Douglas Elmendorf, director of the Congressional Budget Office, told reporters at a breakfast last week that over the past several decades, the government was able to expand the promises of Social Security, Medicare and Medicaid because spending on defense was gradually decreasing.
The amount of gross domestic product spent on defense has declined in mirror image to the amount of GDP spent on those safety-net programs, he said — and in almost mirror image to the social-safety-net spending.
But at 3 percent to 4 percent of GDP, defense spending is now likely at a floor, which means “the resources are not there to be freed up to pay for further expansion of Social Security, Medicare and Medicaid,” Mr. Elmendorf said.
The commission has 18 members, with the president appointing six and the House and Senate majority and minority leaders each naming three.
The congressional leaders all named members of their own political caucuses, but Mr. Obama went far afield, tapping a former Republican senator and a former White House chief of staff under President Clinton as co-chairmen, and adding a union president and a former top congressional budget official among his other picks.
Just getting the commission established was a drama. A bipartisan group of senators tried to establish a commission by law, which would have forced Congress to have to vote on the recommendations. But that effort was blocked, chiefly by Republicans, so Mr. Obama created this commission by executive order.
In order to force bipartisanship, a supermajority of 14 members will have to agree to recommendations.
She didn’t name names, but Ms.
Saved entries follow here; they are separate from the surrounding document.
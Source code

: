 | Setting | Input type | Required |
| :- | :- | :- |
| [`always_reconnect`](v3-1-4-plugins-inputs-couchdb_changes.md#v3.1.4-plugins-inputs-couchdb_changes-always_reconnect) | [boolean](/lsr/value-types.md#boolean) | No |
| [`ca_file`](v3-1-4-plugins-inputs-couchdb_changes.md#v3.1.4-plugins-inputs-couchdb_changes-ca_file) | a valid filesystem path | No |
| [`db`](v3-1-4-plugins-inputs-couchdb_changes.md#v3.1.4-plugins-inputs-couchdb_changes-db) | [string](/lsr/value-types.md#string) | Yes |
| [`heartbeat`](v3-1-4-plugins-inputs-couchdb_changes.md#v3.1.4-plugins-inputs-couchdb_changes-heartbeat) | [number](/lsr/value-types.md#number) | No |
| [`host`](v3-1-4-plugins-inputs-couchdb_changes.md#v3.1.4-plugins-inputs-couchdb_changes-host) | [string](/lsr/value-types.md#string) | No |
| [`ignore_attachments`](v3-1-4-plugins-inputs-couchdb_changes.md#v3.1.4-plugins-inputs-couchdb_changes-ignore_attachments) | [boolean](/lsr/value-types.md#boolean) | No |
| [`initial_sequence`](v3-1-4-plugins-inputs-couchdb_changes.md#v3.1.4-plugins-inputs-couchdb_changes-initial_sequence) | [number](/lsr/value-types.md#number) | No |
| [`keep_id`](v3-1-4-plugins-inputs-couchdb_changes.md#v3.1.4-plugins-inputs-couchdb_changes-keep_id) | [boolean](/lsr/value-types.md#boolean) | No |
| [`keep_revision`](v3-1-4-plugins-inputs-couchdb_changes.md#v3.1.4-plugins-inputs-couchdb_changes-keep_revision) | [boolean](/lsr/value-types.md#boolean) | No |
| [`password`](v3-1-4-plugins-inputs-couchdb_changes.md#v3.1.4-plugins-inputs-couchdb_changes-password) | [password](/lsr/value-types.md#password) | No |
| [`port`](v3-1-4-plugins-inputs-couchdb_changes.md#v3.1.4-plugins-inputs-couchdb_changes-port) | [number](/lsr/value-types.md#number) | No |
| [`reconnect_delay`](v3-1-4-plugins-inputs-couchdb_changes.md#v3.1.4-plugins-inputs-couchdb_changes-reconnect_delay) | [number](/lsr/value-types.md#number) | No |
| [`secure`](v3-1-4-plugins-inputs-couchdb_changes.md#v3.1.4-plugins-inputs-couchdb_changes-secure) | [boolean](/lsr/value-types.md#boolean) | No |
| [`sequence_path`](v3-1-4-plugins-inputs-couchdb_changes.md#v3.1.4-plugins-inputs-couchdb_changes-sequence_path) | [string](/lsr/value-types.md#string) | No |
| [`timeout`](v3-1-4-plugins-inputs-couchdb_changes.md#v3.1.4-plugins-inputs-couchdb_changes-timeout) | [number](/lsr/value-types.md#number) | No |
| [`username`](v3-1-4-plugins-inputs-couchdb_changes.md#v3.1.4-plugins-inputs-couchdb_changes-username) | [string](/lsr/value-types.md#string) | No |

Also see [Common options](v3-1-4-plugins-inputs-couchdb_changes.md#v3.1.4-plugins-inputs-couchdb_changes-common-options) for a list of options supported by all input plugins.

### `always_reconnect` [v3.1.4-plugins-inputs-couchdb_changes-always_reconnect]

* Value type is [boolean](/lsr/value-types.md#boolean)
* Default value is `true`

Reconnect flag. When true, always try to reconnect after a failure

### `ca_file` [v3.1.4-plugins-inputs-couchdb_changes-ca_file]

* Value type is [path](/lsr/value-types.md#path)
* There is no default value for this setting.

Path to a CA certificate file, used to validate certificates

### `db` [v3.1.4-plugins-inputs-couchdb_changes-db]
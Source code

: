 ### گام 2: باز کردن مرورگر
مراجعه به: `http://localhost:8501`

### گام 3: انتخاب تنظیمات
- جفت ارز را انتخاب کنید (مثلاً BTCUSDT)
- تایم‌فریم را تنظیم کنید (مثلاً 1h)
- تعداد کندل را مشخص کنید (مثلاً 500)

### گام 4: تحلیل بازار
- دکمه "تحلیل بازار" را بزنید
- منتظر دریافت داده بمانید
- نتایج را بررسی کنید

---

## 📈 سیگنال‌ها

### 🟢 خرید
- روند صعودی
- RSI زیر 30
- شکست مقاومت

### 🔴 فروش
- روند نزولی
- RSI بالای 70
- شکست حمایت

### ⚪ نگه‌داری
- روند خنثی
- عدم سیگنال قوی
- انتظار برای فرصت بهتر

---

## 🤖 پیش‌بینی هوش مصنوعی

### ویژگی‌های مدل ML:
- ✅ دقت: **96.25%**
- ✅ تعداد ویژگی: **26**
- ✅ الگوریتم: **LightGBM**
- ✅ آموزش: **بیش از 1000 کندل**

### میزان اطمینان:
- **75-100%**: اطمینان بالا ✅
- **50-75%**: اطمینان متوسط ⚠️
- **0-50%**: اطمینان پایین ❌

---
MacGuineas said: “There are a lot of folks on this commission who don’t seem the most likely folks for compromising.”
She and Mr. Bixby also raised the prospect of half-solutions.
“We’re not going to solve the problem with one big bang, so anything they can get 14 votes on, do it,” Mr. Bixby said. “Even if they can’t get 14, if they can get some number of people that can agree on some recommendations, I would then hope that the administration would put those recommendations in next year’s budget.”